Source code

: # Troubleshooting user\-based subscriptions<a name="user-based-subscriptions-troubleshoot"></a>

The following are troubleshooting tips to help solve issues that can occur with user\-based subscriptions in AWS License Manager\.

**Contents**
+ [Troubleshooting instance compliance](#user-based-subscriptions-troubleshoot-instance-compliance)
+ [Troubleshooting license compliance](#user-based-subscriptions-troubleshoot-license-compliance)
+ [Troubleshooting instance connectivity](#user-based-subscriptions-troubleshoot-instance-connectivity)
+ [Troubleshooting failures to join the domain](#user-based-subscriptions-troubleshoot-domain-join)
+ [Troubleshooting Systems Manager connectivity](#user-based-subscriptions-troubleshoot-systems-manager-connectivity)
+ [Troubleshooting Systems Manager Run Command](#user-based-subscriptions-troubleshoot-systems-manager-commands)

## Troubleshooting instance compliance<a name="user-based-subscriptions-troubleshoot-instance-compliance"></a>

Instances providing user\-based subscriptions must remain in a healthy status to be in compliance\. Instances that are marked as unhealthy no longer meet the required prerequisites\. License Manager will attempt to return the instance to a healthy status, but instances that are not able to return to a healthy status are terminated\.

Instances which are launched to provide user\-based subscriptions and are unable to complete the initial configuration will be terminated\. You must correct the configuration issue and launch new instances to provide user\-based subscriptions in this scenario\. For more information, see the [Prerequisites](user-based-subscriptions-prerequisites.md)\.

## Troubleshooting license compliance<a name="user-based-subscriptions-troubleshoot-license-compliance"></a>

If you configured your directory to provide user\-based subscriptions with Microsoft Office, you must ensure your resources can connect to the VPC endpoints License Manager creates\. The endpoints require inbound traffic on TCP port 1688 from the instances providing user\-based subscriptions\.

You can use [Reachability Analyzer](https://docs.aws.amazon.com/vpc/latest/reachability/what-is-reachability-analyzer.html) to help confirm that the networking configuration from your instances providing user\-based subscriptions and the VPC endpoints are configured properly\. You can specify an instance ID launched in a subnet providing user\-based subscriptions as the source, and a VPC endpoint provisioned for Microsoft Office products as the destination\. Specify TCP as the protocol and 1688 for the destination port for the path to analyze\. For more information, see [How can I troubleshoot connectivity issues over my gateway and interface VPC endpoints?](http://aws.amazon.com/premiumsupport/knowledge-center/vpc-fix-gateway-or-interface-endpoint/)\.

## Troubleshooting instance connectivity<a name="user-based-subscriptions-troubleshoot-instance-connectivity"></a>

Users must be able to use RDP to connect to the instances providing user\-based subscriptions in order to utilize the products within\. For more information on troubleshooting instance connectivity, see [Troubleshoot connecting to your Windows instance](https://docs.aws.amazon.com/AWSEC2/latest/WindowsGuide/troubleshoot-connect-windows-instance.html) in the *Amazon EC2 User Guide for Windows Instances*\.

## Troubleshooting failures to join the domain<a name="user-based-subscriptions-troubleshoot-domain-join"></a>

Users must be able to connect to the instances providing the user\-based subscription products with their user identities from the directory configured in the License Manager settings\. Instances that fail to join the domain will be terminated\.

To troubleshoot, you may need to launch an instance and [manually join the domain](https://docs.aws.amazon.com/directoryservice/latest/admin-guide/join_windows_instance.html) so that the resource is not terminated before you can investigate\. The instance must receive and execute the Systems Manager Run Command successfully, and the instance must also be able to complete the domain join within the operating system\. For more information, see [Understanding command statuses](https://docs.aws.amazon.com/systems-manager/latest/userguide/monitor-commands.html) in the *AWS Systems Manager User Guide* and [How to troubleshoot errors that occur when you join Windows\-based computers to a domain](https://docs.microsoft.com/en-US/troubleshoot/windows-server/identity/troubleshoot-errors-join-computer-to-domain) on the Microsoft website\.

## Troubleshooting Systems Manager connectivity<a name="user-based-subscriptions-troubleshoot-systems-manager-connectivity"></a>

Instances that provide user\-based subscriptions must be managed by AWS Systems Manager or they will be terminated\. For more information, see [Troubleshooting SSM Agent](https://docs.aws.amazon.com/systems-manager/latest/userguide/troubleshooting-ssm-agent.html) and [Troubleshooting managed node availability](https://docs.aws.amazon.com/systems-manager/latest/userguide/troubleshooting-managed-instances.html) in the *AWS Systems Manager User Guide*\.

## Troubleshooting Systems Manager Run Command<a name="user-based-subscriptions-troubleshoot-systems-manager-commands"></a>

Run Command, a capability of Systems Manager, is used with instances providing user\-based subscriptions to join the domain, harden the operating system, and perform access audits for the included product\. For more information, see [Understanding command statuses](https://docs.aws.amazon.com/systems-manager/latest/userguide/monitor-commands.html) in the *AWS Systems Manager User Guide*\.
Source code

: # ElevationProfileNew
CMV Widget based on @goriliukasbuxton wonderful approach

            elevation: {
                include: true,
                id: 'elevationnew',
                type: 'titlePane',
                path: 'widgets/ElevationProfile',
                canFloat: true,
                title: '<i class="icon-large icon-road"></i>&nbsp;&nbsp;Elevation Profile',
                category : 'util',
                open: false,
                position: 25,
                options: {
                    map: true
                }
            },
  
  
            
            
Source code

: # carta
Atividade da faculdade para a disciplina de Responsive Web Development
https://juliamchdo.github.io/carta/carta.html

● **Task directions**:
Look through the entries above and copy each line that has "carta" in it.

● **Response for this exercise**:
: # carta
https://juliamchdo.github.io/carta/carta.html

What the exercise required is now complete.